**WHAT IS NEEDED:** What is the number of lines in the entries that contain "Nama"? Reply with that number only.

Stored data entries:

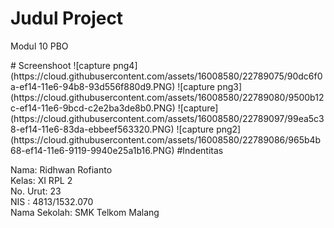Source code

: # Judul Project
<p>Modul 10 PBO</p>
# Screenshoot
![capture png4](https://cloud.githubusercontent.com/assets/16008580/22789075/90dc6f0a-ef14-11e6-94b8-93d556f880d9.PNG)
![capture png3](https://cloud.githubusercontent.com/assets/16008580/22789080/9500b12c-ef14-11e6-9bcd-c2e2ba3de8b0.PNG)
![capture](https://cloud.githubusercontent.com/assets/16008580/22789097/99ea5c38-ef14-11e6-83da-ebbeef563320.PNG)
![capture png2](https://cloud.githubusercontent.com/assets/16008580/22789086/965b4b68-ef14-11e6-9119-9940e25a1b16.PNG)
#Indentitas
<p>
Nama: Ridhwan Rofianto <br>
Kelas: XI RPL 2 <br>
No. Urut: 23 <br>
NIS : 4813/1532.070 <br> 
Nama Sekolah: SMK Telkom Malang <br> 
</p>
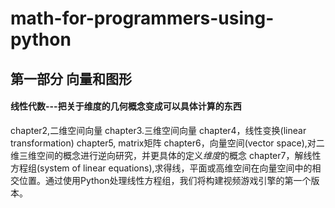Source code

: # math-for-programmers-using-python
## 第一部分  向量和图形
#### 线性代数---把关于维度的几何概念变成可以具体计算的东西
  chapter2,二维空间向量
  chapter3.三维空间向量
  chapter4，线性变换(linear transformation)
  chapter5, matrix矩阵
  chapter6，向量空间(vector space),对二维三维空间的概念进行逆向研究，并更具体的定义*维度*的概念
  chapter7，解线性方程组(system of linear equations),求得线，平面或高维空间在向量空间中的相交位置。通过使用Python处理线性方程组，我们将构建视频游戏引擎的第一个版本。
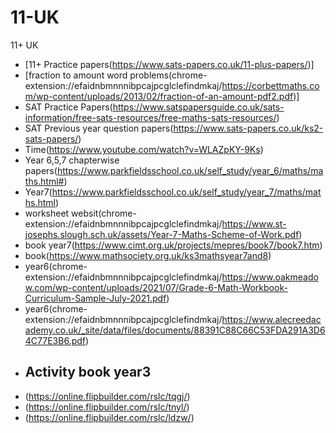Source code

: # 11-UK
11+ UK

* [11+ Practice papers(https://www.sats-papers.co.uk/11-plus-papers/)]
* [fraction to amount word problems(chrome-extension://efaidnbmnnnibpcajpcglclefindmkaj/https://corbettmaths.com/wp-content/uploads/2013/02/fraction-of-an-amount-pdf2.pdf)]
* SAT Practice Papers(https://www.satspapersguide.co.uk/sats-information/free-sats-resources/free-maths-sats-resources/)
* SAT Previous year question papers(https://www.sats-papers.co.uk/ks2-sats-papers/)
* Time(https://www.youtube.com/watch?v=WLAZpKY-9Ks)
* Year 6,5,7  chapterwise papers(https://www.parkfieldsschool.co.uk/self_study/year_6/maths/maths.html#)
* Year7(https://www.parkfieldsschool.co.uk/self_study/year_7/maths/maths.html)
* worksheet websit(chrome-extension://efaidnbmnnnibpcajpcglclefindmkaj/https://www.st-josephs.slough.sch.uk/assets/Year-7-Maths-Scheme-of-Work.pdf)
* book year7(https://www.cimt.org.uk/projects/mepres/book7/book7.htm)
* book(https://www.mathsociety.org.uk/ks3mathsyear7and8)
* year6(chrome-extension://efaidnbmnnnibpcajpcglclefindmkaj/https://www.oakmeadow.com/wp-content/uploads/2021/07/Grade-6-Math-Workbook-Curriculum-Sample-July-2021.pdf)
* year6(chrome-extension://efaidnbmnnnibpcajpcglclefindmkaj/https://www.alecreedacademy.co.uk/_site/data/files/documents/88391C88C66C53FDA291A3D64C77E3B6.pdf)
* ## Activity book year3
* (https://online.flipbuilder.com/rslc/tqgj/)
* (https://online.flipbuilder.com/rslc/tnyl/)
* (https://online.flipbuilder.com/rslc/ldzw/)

* * *

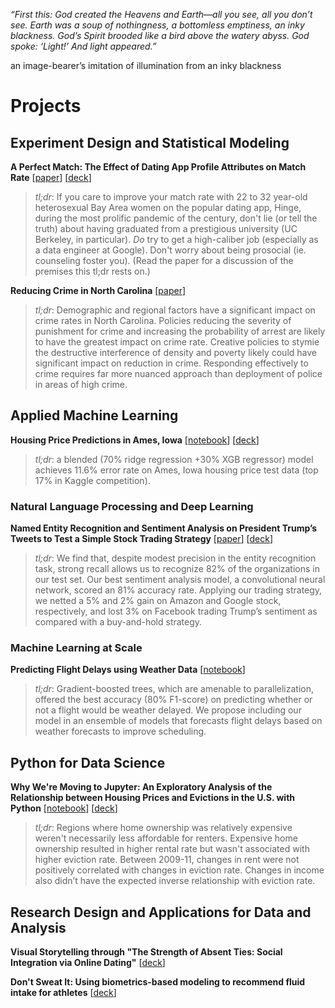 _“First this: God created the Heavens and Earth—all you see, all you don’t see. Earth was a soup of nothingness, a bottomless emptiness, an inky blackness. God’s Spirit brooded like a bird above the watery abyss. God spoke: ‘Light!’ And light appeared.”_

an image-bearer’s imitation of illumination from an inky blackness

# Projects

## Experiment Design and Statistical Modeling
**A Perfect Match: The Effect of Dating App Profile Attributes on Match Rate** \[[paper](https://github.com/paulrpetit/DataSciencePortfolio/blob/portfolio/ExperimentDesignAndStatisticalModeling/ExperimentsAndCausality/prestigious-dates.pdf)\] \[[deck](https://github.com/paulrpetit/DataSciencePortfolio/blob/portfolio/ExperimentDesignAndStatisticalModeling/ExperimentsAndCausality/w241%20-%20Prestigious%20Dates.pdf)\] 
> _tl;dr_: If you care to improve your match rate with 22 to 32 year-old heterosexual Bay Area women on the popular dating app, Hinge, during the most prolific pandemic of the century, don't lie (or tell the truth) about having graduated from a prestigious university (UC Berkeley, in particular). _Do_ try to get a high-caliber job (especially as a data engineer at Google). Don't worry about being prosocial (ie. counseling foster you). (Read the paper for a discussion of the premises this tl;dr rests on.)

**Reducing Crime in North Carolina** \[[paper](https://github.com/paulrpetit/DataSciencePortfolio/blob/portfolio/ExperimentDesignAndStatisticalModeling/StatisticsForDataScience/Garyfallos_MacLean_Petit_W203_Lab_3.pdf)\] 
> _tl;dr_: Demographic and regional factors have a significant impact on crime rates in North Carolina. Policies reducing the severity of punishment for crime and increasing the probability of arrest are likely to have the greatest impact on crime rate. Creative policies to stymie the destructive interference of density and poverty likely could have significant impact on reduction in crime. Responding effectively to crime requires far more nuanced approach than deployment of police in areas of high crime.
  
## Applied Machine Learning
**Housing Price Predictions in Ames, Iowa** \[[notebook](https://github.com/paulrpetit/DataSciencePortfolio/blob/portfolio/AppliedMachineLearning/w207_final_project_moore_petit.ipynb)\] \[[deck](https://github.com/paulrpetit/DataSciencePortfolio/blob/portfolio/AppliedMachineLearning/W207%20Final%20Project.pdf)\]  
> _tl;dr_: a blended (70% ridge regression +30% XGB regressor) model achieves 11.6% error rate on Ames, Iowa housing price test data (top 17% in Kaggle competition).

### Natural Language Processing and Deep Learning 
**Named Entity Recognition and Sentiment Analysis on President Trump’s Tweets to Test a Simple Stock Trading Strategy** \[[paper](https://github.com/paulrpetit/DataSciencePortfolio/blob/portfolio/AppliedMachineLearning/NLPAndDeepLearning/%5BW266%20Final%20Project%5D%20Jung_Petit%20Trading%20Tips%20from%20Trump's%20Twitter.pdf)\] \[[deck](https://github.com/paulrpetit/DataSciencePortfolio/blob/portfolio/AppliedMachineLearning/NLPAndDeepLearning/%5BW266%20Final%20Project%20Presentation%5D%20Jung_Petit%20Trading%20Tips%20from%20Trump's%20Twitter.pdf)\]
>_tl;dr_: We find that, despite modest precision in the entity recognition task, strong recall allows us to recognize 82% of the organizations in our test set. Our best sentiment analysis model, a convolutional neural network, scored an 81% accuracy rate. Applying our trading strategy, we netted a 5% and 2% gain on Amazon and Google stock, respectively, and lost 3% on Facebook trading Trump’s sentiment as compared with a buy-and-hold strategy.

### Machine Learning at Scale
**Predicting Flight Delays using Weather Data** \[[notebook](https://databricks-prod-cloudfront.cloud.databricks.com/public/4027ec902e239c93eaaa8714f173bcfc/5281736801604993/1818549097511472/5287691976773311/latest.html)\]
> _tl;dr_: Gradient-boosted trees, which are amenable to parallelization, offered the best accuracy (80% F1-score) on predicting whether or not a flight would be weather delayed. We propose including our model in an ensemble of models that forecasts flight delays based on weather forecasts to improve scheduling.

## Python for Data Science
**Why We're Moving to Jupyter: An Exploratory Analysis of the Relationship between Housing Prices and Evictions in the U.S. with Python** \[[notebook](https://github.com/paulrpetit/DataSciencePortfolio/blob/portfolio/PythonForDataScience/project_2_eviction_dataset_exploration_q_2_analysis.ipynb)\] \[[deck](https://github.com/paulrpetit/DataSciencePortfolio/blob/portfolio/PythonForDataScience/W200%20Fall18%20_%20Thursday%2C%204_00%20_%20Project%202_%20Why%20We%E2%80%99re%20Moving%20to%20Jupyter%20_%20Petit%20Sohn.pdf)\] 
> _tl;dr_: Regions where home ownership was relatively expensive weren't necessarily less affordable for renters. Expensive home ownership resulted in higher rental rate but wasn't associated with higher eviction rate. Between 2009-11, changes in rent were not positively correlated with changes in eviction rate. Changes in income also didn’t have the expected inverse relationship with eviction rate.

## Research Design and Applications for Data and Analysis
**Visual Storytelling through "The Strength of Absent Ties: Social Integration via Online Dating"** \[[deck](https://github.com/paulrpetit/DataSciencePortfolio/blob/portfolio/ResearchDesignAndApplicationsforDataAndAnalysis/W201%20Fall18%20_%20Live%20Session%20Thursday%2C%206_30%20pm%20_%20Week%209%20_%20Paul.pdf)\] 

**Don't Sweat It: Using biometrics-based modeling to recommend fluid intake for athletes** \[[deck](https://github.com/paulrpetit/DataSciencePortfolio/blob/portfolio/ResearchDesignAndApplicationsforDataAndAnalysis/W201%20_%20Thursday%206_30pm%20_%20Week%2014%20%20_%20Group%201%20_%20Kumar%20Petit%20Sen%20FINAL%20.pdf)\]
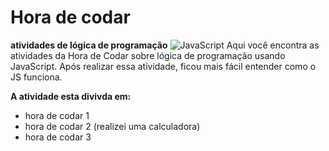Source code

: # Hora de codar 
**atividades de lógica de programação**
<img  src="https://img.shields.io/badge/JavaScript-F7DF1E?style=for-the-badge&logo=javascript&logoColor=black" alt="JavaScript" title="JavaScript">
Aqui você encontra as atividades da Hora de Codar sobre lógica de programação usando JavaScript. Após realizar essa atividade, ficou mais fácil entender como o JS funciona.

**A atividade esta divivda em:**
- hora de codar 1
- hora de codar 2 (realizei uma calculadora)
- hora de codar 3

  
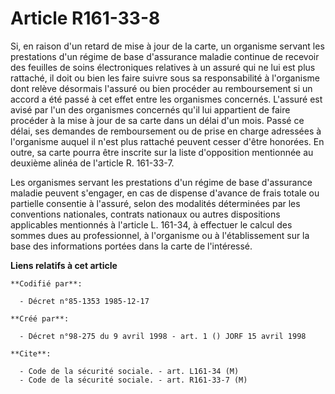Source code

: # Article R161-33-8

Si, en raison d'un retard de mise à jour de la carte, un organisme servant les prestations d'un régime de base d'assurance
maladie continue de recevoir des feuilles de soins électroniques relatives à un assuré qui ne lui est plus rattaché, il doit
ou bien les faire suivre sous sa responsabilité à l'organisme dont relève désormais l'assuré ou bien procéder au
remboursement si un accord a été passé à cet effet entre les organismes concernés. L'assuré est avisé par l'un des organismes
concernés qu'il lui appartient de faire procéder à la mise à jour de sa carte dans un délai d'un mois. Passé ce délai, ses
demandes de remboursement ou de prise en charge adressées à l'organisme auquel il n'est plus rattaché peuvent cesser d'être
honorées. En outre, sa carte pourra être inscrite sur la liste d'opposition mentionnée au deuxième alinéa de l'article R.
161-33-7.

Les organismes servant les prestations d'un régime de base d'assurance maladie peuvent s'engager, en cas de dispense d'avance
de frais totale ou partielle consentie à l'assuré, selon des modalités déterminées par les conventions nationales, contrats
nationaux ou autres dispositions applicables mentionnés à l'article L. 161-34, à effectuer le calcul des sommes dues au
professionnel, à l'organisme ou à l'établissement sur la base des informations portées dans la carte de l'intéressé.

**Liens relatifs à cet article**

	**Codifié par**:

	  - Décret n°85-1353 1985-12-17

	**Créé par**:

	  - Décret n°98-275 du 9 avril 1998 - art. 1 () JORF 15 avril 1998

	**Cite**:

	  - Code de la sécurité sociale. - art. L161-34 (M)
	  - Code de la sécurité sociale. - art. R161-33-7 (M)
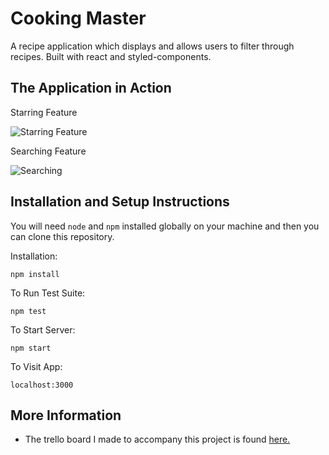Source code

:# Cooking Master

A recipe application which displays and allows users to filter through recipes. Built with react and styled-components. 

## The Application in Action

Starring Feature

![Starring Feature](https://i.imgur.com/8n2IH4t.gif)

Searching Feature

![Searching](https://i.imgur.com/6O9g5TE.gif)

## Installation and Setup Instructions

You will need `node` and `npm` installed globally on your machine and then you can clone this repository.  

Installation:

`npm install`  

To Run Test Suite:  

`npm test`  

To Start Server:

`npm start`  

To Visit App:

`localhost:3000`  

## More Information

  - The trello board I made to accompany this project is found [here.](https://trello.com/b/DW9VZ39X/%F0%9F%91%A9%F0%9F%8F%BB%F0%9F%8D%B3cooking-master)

**WORKED SOLUTION:** 2